◆ u8blen() [1/3]

constexpr std::size_t Chusov::String::u8blen ( const char(&) pSymbol[N] )

constexprnoexcept

Returns a byte size of a UTF-8 character in the specified array of bytes.

Template Parameters

do_full_checks	specifies whether the function should perform all checks for validity of the input UTF-8 code as specified by the section 3.9 of the Unicode 11.0 standard. If the flag is `false`, the function only performs basic checks necessary for the operation, i.e. whether `cbSymbol` is greater or equal to 1 to read the first byte of the UTF-8 code with length-encoding prefix. The default value is `true`.
throw_on_failure	A boolean flag which specifies whether the function should throw an exception when the multi-byte value in the array specifies an invalid or incomplete UTF-8 character. If the flag is `false`, the function is marked `noexcept` and in case of failure returns std::size_t(-1) . The default value is `true`.
N	is a deducible size of the array `pSymbol`.

Parameters

pSymbol is an array of char elements to contain the UTF-8 code to read. Its size is not required be equal to the actual byte size of the UTF-8 code to obtain, but may be greater.

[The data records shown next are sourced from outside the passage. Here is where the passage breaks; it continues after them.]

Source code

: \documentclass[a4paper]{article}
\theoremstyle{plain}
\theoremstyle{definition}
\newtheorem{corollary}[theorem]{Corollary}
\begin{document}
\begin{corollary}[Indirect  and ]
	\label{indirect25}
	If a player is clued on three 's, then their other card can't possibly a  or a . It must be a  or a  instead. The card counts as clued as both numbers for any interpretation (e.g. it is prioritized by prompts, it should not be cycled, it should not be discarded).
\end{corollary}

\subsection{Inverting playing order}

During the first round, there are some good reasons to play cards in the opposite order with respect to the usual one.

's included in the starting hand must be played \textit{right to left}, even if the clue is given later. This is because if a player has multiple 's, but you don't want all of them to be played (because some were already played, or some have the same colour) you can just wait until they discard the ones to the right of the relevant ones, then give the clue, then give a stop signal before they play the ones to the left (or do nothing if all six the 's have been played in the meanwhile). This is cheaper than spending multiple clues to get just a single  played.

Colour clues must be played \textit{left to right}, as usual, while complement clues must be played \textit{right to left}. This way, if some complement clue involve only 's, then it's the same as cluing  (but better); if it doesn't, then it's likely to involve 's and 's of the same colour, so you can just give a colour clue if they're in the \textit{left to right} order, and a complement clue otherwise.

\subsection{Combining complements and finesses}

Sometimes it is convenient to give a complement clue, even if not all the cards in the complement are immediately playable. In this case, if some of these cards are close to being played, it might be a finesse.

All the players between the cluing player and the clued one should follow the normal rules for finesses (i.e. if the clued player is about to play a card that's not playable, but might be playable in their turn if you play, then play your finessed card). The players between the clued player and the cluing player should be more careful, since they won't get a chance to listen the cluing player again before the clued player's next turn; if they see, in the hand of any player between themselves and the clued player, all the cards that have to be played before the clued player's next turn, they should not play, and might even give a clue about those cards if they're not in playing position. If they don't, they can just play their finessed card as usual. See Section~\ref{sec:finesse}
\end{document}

Returns: On success the function returns the number of bytes occupied by the UTF-8 character in pSymbol. On failure, if throw_on_failure is false, the function returns
std::size_t(-1)

.

The function is constexpr when compiled by a C++14 compiler.

Exceptions

Chusov::Exceptions::InvalidCharSequenceException The multi-byte character given by the parameters is not a valid or complete UTF-8 code. The exception is only thrown when throw_on_failure is true.

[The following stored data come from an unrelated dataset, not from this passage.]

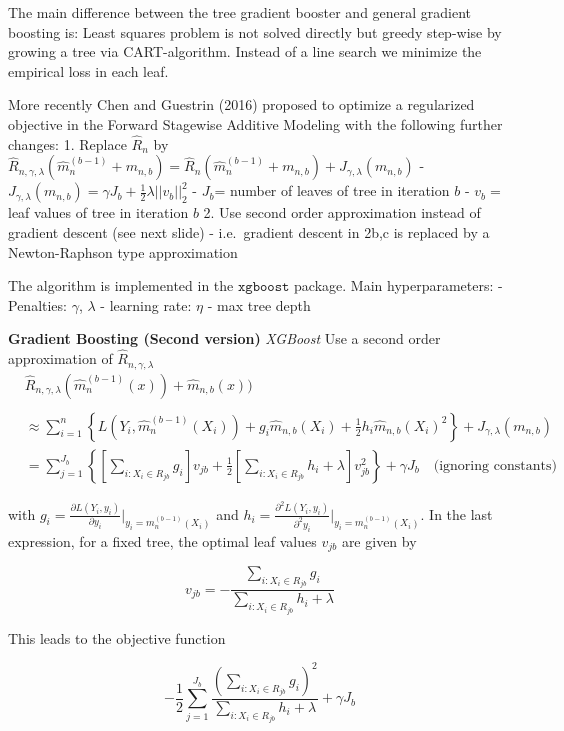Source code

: \documentclass[a4paper,10pt,openany]{book}
\begin{document}
The main difference between the tree gradient booster and general gradient boosting is: Least squares problem is not solved directly but greedy step-wise by growing a tree via CART-algorithm. Instead of a line search we minimize the empirical loss in each leaf.

More recently Chen and Guestrin (2016) proposed to optimize a regularized objective in the Forward Stagewise Additive Modeling with the following further changes:
1. Replace \(\hat R_n\) by \(\hat R_{n,\gamma,\lambda}(\hat m_n^{(b-1)}+m_{n,b}) =\hat R_n(\hat m_n^{(b-1)}+m_{n,b}) + J_{\gamma,\lambda}(m_{n,b})\)
- \(J_{\gamma,\lambda}(m_{n,b})= \gamma J_b+ \frac 1 2 \lambda ||v_b||_2^2\)
- \(J_b\)= number of leaves of tree in iteration \(b\)
- \(v_b=\) leaf values of tree in iteration \(b\)
2. Use second order approximation instead of gradient descent (see next slide)
- i.e.~gradient descent in 2b,c is replaced by a Newton-Raphson type approximation

The algorithm is implemented in the \(\texttt{xgboost}\) package. Main hyperparameters:
- Penalties: \(\gamma\), \(\lambda\)
- learning rate: \(\eta\)
- max tree depth

\textbf{Gradient Boosting (Second version)} \emph{XGBoost} Use a second order approximation of \(\hat R_{n,\gamma,\lambda}\)
\begin{align}
&\hat R_{n,\gamma,\lambda}(\hat m_n^{(b-1)}(x))+\hat m_{n,b}(x))\\
\\&\approx\sum_{i=1}^n \left\{ L(Y_i,\hat 
m_n^{(b-1)}(X_i))+ g_i\hat m_{n,b}(X_i)+ \frac 1 2 h_i \hat m_{n,b}(X_i)^2\right \}+ J_{\gamma,\lambda}(m_{n,b})\\
&= \sum_{j=1}^{J_b}\left \{ \left[\sum_{i: X_i \in R_{jb}}g_i\right]v_{jb} + \frac 1 2 \left[\sum_{i: X_i \in R_{jb}}h_i+\lambda\right]v_{jb}^2 \right\}+\gamma J_b \quad \text{(ignoring constants)}
\end{align}

with \(g_i= \frac{\partial L(Y_i,y_i)}{\partial y_i} \Bigr\rvert_{y_i=m_n^{(b-1)}(X_i)}\) and \(h_i= \frac{\partial^2 L(Y_i,y_i)}{\partial^2 y_i} \Bigr\rvert_{y_i=m_n^{(b-1)}(X_i)}\). In the last expression, for a fixed tree, the optimal leaf values \(v_{jb}\) are given by

\[
v_{jb}=-\frac{\sum_{i: X_i \in R_{jb}} g_i }{\sum_{i: X_i \in R_{jb}} h_i+\lambda}
\]

This leads to the objective function

\[
-\frac 1 2\sum_{j=1}^{J_b} \frac {(\sum_{i: X_i \in R_{jb}}g_i)^2}{\sum_{i: X_i \in R_{jb}}h_i+\lambda}+\gamma J_b
\]
\end{document}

Note: Success of a call to the function only guarantees a validity of the UTF-8 character when do_full_checks is true. For performance reasons it might be preferable to avoid excessive full per-byte validation of UTF-8 characters and only do the validation once. To do that one may call the function with do_full_checks set to false and later validate the value using the u8_check function or just call the read_u8_char_data function to do the all the necessary checks, obtain the Unicode code point and the byte length of its UTF-8 representation at once.